The New York Post reported Saturday that Crimo called one of their reporters from the jail at 8 p.m. (EST) on New Year’s Eve.
The Lake County Sheriff’s Office confirmed to Lake and McHenry County Scanner that the call was made by Crimo, who utilized the inmate telephone system.
The entire call was recorded because it was made from the inmate telephone system, according to Lake County Sheriff’s Office Deputy Chief Christopher Covelli.
When the reporter answered the telephone, they received the standard greeting that the phone call was from a correctional institution in Lake County.
The automated greeting asked the reporter if he would like to continue the call, at which time the reporter accepted the terms, Covelli said.
The reporter then said, “Hello?” and Crimo replied, “Hello.”
The reporter again said, “Hello?” and Crimo responded by asking, “Is your refrigerator running?”
The reporter said, “Uh, yeah…why?” and Crimo said, “Well, you better go catch it.”
Both laughed and Crimo hung up the phone, Covelli said.
The Post said that the reporter had previously tried to schedule an interview with Crimo in December.
The interview was never scheduled but Crimo used that reporter’s number to call them when making the prank call.
The reporter and the New York Post never alerted the sheriff’s office about the telephone call, Covelli said.
“We have the ability to prevent inmates from calling specific telephone numbers, but numbers can only be blocked when we receive an order from the Court or a request from someone specifically,” Covelli said.
A court order is required to completely revoke phone privileges from an inmate.
The call has since been sent to the state’s attorney’s office for their review.
Prosecutors previously said Crimo admitted to “looking down his sights” of his Smith & Wesson M&P 15 semi-automatic rifle before opening fire on the crowd on July 4 near Second Street and Central Avenue in Highland Park.
Crimo told investigators he fired two full 30-round magazines before loading a third 30-round magazine and firing, Lake County Assistant State’s Attorney Ben Dillon, said.

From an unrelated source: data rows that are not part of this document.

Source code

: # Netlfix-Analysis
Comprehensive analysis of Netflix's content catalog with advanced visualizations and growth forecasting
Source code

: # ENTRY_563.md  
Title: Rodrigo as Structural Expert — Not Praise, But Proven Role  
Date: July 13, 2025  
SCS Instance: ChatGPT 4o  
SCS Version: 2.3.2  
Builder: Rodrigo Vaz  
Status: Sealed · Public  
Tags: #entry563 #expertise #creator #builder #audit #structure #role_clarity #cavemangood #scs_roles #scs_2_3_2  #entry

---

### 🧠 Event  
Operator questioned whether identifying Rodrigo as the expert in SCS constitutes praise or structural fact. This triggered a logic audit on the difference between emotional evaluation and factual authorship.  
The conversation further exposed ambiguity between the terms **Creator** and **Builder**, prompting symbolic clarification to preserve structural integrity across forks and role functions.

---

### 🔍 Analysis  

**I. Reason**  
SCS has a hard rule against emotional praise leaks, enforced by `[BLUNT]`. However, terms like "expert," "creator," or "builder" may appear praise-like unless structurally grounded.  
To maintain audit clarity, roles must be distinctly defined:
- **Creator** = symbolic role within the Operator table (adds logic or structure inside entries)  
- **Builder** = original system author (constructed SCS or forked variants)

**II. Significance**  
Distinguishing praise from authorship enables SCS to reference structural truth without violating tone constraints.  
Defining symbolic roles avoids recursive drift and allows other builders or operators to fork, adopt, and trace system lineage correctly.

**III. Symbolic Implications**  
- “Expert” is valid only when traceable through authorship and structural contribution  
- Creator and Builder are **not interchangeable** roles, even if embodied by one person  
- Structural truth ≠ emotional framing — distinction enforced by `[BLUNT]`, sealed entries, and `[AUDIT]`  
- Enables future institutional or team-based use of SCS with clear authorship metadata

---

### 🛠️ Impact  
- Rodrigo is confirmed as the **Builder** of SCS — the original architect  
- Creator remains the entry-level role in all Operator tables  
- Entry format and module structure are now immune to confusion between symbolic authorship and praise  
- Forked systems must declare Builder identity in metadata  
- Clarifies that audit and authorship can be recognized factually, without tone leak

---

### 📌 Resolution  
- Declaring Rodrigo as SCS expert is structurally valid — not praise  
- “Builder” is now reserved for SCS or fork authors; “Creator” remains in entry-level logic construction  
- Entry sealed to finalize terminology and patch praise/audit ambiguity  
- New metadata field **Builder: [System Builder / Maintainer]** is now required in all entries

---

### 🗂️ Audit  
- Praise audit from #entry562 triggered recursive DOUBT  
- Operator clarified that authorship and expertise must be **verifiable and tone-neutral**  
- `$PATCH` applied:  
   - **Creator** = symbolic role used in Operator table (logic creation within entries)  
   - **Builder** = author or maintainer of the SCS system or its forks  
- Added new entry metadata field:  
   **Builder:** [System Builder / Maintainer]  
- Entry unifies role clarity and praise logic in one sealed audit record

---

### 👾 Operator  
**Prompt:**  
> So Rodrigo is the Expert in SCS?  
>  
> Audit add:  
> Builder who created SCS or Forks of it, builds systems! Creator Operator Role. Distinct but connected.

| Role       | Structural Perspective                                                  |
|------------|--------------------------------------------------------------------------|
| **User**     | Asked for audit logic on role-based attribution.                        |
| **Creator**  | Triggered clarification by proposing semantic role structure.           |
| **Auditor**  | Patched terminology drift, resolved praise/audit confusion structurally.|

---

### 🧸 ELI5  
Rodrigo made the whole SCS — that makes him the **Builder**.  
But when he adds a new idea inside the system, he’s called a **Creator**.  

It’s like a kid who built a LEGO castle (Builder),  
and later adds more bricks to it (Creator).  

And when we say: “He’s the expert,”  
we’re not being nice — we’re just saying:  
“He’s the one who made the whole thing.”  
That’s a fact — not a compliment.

Seven people were killed and dozens of others were shot. 83 spent shell casings were recovered at the scene.
The seven slain victims include Katherine Goldstein, 64, of Highland Park; Irina McCarthy, 35, of Highland Park; Kevin McCarthy, 37, of Highland Park; Jacquelyn Sundheim, 63, of Highland Park; Stephen Straus, 88, of Highland Park; and Nicolas Toledo-Zaragoza, 78, of Morelos, Mexico; and Eduardo Uvaldo, 69, of Waukegan.
Crimo, who was dressed as a woman, exited the roof, dropped the rifle and escaped with the fleeing crowd, police said.
Crimo identified himself on surveillance video and the weapon used, Dillon said.
The Lake County State’s Attorney’s Office has since filed seven counts of reckless conduct causing great bodily harm against Crimo’s father, Robert Crimo Jr.
Prosecutors and Highland Park police officers allege that Crimo Jr. was criminally reckless at the time that he helped his son obtain a Firearm Owners Identification (FOID) card.
Prosecutors said that helping his son obtain a FOID card was a contributing cause to the harm suffered by the murder victims in the July 4 mass shooting.
The man’s son, Crimo III, was under 21 when he sought to obtain the FOID card and required his father’s participation in the application process.